Closed tim-x-y-z closed 6 months ago

tim-x-y-z commented 8 months ago

When upgrading to v1.2.0 it seems the shutdown for asgi doesn't work properly - it seems to be hanging.

gi0baro commented 8 months ago

@tim-habitat can you please provide more details on this (eg: OS/container, Python version, libraries used, granian cmd used) and possibly logs/MRE validating your statement?

tim-x-y-z commented 7 months ago

sorry yes, it was on an arm on mac os using fastapi, python 3.11. both granian reload and not were affected.

i'll try to get a reproducible example here in the next few days!

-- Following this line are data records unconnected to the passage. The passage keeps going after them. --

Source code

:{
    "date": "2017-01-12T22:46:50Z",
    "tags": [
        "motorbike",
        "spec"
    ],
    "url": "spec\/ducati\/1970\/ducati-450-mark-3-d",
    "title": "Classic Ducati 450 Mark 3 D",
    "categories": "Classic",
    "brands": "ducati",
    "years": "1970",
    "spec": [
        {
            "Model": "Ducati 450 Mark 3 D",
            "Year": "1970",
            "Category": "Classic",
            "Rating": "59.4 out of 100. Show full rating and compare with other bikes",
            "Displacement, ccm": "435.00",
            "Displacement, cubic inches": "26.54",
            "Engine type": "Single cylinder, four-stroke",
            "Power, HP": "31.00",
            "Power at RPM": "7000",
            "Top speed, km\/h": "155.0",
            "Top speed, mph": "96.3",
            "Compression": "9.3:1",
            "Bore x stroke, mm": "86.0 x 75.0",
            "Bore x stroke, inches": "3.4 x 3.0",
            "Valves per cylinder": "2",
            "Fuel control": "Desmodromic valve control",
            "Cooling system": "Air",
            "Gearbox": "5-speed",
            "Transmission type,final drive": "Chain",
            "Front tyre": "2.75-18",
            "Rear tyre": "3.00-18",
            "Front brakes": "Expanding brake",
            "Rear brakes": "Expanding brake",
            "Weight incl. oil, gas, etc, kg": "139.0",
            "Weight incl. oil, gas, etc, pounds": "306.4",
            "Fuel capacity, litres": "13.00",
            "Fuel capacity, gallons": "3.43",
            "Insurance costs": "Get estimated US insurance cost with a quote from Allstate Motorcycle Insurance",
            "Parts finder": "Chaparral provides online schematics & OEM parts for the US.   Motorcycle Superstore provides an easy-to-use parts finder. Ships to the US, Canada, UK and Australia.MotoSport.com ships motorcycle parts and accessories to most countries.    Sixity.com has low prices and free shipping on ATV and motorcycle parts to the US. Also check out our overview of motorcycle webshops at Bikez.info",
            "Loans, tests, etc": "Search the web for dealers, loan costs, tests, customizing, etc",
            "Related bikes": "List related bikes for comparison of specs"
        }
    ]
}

note: i did have a lifespan to create database tables

zarekr commented 7 months ago

similar issue here with Django running granian as asgi server:

 [ERROR] Application callable raised an exception
 Traceback (most recent call last):
   File "/home/python/.local/lib/python3.12/site-packages/granian/_futures.py", line 4, in future_watcher
     await inner(watcher.scope, watcher.proto)
   File "/home/python/.local/lib/python3.12/site-packages/channels/routing.py", line 62, in __call__
     return await application(scope, receive, send)
            ^^^^^^^^^^^^^^^^^^^^^^^^^^^^^^^^^^^^^^^
   File "/home/python/.local/lib/python3.12/site-packages/channels/sessions.py", line 47, in __call__
     return await self.inner(dict(scope, cookies=cookies), receive, send)
            ^^^^^^^^^^^^^^^^^^^^^^^^^^^^^^^^^^^^^^^^^^^^^^^^^^^^^^^^^^^^^
   File "/home/python/.local/lib/python3.12/site-packages/channels/sessions.py", line 263, in __call__
     return await self.inner(wrapper.scope, receive, wrapper.send)
            ^^^^^^^^^^^^^^^^^^^^^^^^^^^^^^^^^^^^^^^^^^^^^^^^^^^^^^
   File "/home/python/.local/lib/python3.12/site-packages/channels/auth.py", line 185, in __call__
     return await super().__call__(scope, receive, send)
            ^^^^^^^^^^^^^^^^^^^^^^^^^^^^^^^^^^^^^^^^^^^^
   File "/home/python/.local/lib/python3.12/site-packages/channels/middleware.py", line 24, in __call__
     return await self.inner(scope, receive, send)
            ^^^^^^^^^^^^^^^^^^^^^^^^^^^^^^^^^^^^^^
   File "/home/python/.local/lib/python3.12/site-packages/channels/routing.py", line 116, in __call__
     return await application(
            ^^^^^^^^^^^^^^^^^^
   File "/home/python/.local/lib/python3.12/site-packages/django/core/handlers/asgi.py", line 170, in __call__
     await self.handle(scope, receive, send)
   File "/home/python/.local/lib/python3.12/site-packages/django/core/handlers/asgi.py", line 227, in handle
     await task
   File "/home/python/.local/lib/python3.12/site-packages/django/core/handlers/asgi.py", line 245, in listen_for_disconnect
     raise RequestAborted()
 RequestAborted: 

running in docker on mac m2

gi0baro commented 7 months ago

@zarekr no, it's not similar. Seems more like #186. This issue refers to shutdown.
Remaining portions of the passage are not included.